Физическое давление слов, их форма и вес. Слова застревают в горле, голос становится противным, учительским. Кажется, у него тоже так. Досада, которой раньше не было.
Продолжать во что бы то ни стало по принципу, кто первый начал.
— Все-таки мне хотелось бы знать, какой ты был, думал ли обо мне.

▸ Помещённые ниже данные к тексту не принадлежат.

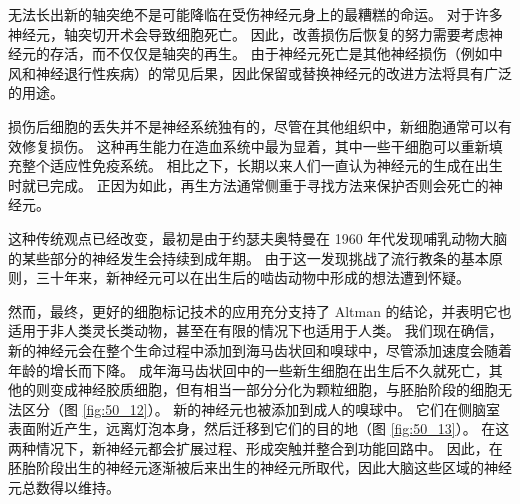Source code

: 无法长出新的轴突绝不是可能降临在受伤神经元身上的最糟糕的命运。 对于许多神经元，轴突切开术会导致细胞死亡。 因此，改善损伤后恢复的努力需要考虑神经元的存活，而不仅仅是轴突的再生。 由于神经元死亡是其他神经损伤（例如中风和神经退行性疾病）的常见后果，因此保留或替换神经元的改进方法将具有广泛的用途。

损伤后细胞的丢失并不是神经系统独有的，尽管在其他组织中，新细胞通常可以有效修复损伤。 这种再生能力在造血系统中最为显着，其中一些干细胞可以重新填充整个适应性免疫系统。 相比之下，长期以来人们一直认为神经元的生成在出生时就已完成。 正因为如此，再生方法通常侧重于寻找方法来保护否则会死亡的神经元。

这种传统观点已经改变，最初是由于约瑟夫奥特曼在 1960 年代发现哺乳动物大脑的某些部分的神经发生会持续到成年期。 由于这一发现挑战了流行教条的基本原则，三十年来，新神经元可以在出生后的啮齿动物中形成的想法遭到怀疑。

然而，最终，更好的细胞标记技术的应用充分支持了 Altman 的结论，并表明它也适用于非人类灵长类动物，甚至在有限的情况下也适用于人类。 我们现在确信，新的神经元会在整个生命过程中添加到海马齿状回和嗅球中，尽管添加速度会随着年龄的增长而下降。 成年海马齿状回中的一些新生细胞在出生后不久就死亡，其他的则变成神经胶质细胞，但有相当一部分分化为颗粒细胞，与胚胎阶段的细胞无法区分（图 \ref{fig:50_12}）。 
新的神经元也被添加到成人的嗅球中。 它们在侧脑室表面附近产生，远离灯泡本身，然后迁移到它们的目的地（图 \ref{fig:50_13}）。 
在这两种情况下，新神经元都会扩展过程、形成突触并整合到功能回路中。 因此，在胚胎阶段出生的神经元逐渐被后来出生的神经元所取代，因此大脑这些区域的神经元总数得以维持。



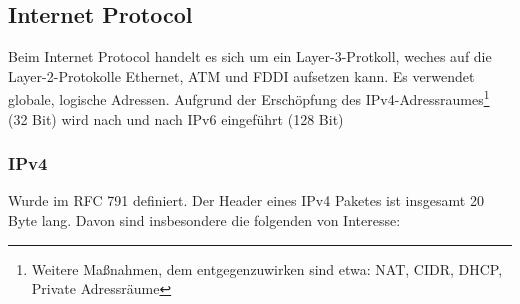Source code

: \documentclass{article} %
\begin{document}
\subsection{Internet Protocol}
\label{subsec:ip}
Beim Internet Protocol handelt es sich um ein Layer-3-Protkoll, weches auf die Layer-2-Protokolle Ethernet, ATM und FDDI aufsetzen kann.
Es verwendet globale, logische Adressen.
Aufgrund der Erschöpfung des IPv4-Adressraumes\footnote{Weitere Maßnahmen, dem entgegenzuwirken sind etwa: NAT, CIDR, DHCP, Private Adressräume} (32 Bit) wird nach und nach IPv6 eingeführt (128 Bit)

\subsubsection{IPv4}
Wurde im RFC 791\cite{rfc791} definiert.
Der Header eines IPv4 Paketes ist insgesamt 20 Byte lang.
Davon sind insbesondere die folgenden von Interesse:
\end{document}
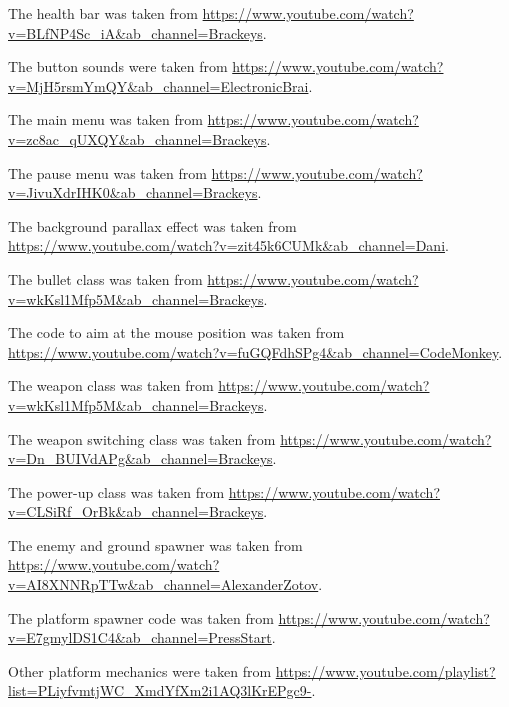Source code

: \documentclass{article}
\begin{document}
The health bar was taken from \url{https://www.youtube.com/watch?v=BLfNP4Sc_iA&ab_channel=Brackeys}.

The button sounds were taken from \url{https://www.youtube.com/watch?v=MjH5rsmYmQY&ab_channel=ElectronicBrai}.

The main menu was taken from \url{https://www.youtube.com/watch?v=zc8ac_qUXQY&ab_channel=Brackeys}.

The pause menu was taken from \url{https://www.youtube.com/watch?v=JivuXdrIHK0&ab_channel=Brackeys}.

The background parallax effect was taken from \url{https://www.youtube.com/watch?v=zit45k6CUMk&ab_channel=Dani}.

The bullet class was taken from \url{https://www.youtube.com/watch?v=wkKsl1Mfp5M&ab_channel=Brackeys}.

The code to aim at the mouse position was taken from \url{https://www.youtube.com/watch?v=fuGQFdhSPg4&ab_channel=CodeMonkey}.

The weapon class was taken from \url{https://www.youtube.com/watch?v=wkKsl1Mfp5M&ab_channel=Brackeys}.

The weapon switching class was taken from \url{https://www.youtube.com/watch?v=Dn_BUIVdAPg&ab_channel=Brackeys}.

The power-up class was taken from \url{https://www.youtube.com/watch?v=CLSiRf_OrBk&ab_channel=Brackeys}.

The enemy and ground spawner was taken from \url{https://www.youtube.com/watch?v=AI8XNNRpTTw&ab_channel=AlexanderZotov}.

The platform spawner code was taken from \url{https://www.youtube.com/watch?v=E7gmylDS1C4&ab_channel=PressStart}.

Other platform mechanics were taken from \url{https://www.youtube.com/playlist?list=PLiyfvmtjWC_XmdYfXm2i1AQ3lKrEPgc9-}.
\end{document}
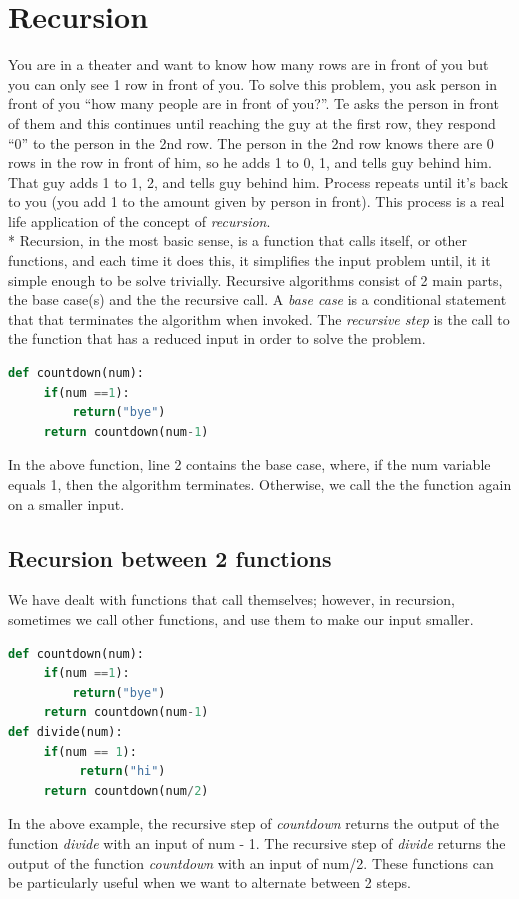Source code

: \documentclass{article}
\begin{document}
\section{Recursion}
You are in a theater and want to know how many rows are in front of you but you can only see 1 row in front of you. To solve this problem, you ask person in front of you “how many people are in front of you?”. Te asks the person in front of them and this continues until reaching the guy at the first row, they respond “0” to the person in the 2nd row. The person in the 2nd row knows there are 0 rows in the row in front of him, so he adds 1 to 0, 1, and tells guy behind him. That guy adds 1 to 1, 2, and tells guy behind him. Process repeats until it’s back to you (you add 1 to the amount given by person in front). This process is a real life application of the concept of \emph{recursion}. \\*
\bigskip
Recursion, in the most basic sense, is a function that calls itself, or other functions, and each time it does this, it simplifies the input problem until, it it simple enough to be solve trivially. Recursive algorithms consist of 2 main parts, the base case(s) and the the recursive call. A \emph{base case} is a conditional statement that that terminates the algorithm when invoked. The \emph{recursive step} is the call to the function that has a reduced input in order to solve the problem.
\begin{lstlisting}[language = Python]
def countdown(num):
     if(num ==1):
         return("bye")
     return countdown(num-1)
\end{lstlisting}
In the above function, line 2 contains the base case, where, if the num variable equals 1, then the algorithm terminates. Otherwise, we call the the function again on a smaller input. 

\subsection{Recursion between 2 functions}
We have dealt with functions that call themselves; however, in recursion, sometimes we call other functions, and use them to make our input smaller.
\begin{lstlisting}[language = Python]
def countdown(num):
     if(num ==1):
         return("bye")
     return countdown(num-1)
def divide(num):
     if(num == 1):
          return("hi")
     return countdown(num/2)
\end{lstlisting}
In the above example, the recursive step of \emph{countdown} returns the output of the function \emph{divide} with an input of num - 1. The recursive step of \emph{divide} returns the output of the function \emph{countdown} with an input of num/2. These functions can be particularly useful when we want to alternate between 2 steps. 
\end{document}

— Я вообще ни о чем не думал. Мне было некогда, я читал.
— Ну да, и у нас с тобой ровным счетом ничего…
— Именно.
Ничего, которого не было, вызывает нечто вроде жалости. О нем лучше не упоминать, иначе попадешь в дурацкое положение. Впрочем, я давным-давно сжился с ролью идиота. С самого детства.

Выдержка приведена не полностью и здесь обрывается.